スウェーデンのストックホルム国際平和研究所(SIPRI)は17日、世界の通常兵器取引に関する新たな報告書を発表した。報告書は8ページで、2009~13年の世界の武器輸出入の重要な動向の概略を説明。その前の5年間(2004~08年)の統計との比較も行った。輸入ではアジアとオセアニアが過去5年間の全世界の武器輸入の47%を占め、08年までの5年間と比べ7ポイント増加した。欧州の割合は21%から14%へと引き続き下がった。最大の武器輸入国は依然インドで、全体の14%を占めた。次が中国とパキスタンでいずれも5%、アラブ首長国連邦とサウジアラビアが各々4%だった。輸出では米国(29%)、ロシア(27%)、ドイツ(7%)が依然上位3位。中国(6%)がフランス(5%)を抜いて4位になった。環球時報が伝えた。
「アジアが引き続き世界の武器輸入をリード」が、17日付各メディアの報道の見出しとなった。共同通信は「輸入の上位5カ国はインド、中国、パキスタン、アラブ首長国連邦、サウジアラビア。装備の近代化を進める湾岸諸国から2カ国が入った」と報じた。フランスメディアは「インドは2009~13年に、08年までの5年間と比べ武器輸入量が111%増加した。同時期にパキスタンの武器輸入量は119%増加し、世界全体に占める割合は2%から5%に高まった」と報道。「インドとパキスタンという積怨を抱く南アジアの国家間の軍拡競争は依然激しい。中国は今や英仏と並ぶ軍需産業大国だ」と指摘した。
中国の武器輸出の増加も注視されている。
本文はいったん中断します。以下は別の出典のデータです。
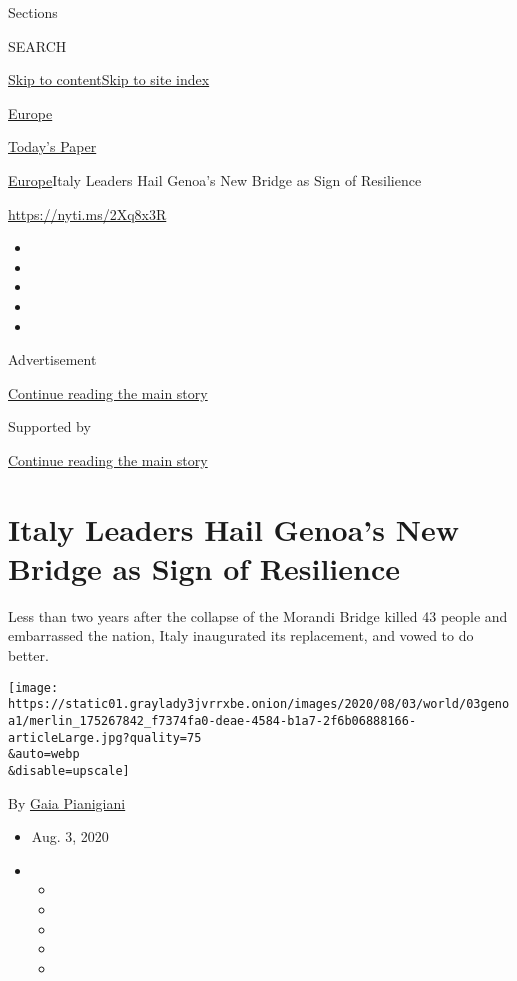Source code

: Sections

SEARCH

\protect\hyperlink{site-content}{Skip to
content}\protect\hyperlink{site-index}{Skip to site index}

\href{https://www.nytimes3xbfgragh.onion/section/world/europe}{Europe}

\href{https://myaccount.nytimes3xbfgragh.onion/auth/login?response_type=cookie\&client_id=vi}{}

\href{https://www.nytimes3xbfgragh.onion/section/todayspaper}{Today's
Paper}

\href{/section/world/europe}{Europe}\textbar{}Italy Leaders Hail Genoa's
New Bridge as Sign of Resilience

\url{https://nyti.ms/2Xq8x3R}

\begin{itemize}
\item
\item
\item
\item
\item
\end{itemize}

Advertisement

\protect\hyperlink{after-top}{Continue reading the main story}

Supported by

\protect\hyperlink{after-sponsor}{Continue reading the main story}

\hypertarget{italy-leaders-hail-genoas-new-bridge-as-sign-of-resilience}{%
\section{Italy Leaders Hail Genoa's New Bridge as Sign of
Resilience}\label{italy-leaders-hail-genoas-new-bridge-as-sign-of-resilience}}

Less than two years after the collapse of the Morandi Bridge killed 43
people and embarrassed the nation, Italy inaugurated its replacement,
and vowed to do better.

\texttt{[image: https://static01.graylady3jvrrxbe.onion/images/2020/08/03/world/03genoa1/merlin\_175267842\_f7374fa0-deae-4584-b1a7-2f6b06888166-articleLarge.jpg?quality=75\\\&auto=webp\\\&disable=upscale]}

By \href{https://www.nytimes3xbfgragh.onion/by/gaia-pianigiani}{Gaia
Pianigiani}

\begin{itemize}
\item
  Aug. 3, 2020
\item
  \begin{itemize}
  \item
  \item
  \item
  \item
  \item
  \end{itemize}
\end{itemize}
米誌ビジネス・ウィークは17日付で「1年前、中国は英国を抜いて、過去60年間で初めて世界の武器輸出で上位5カ国に入りした。そして現在、中国はフランスも抜き、4位になった」と報じた。SIPRIの報告書によると、2009~13年の中国の主要武器・装備輸出は2004~08年と比べて212%増加し、世界の武器輸出に占める割合は2%から6%に上がった。2009~13年に、中国は35カ国(主に中低所得国)に武器・装備を供給。4分の3近くをパキスタン、バングラデシュ、ミャンマーに輸出した。報告は軍事科学技術の急速な発展が中国の武器輸出増加の大きな原因と指摘した。2013年にNATO加盟国のトルコは地対空ミサイルを購入する際、欧州、ロシア、米国ではなく中国のシステムを選択した。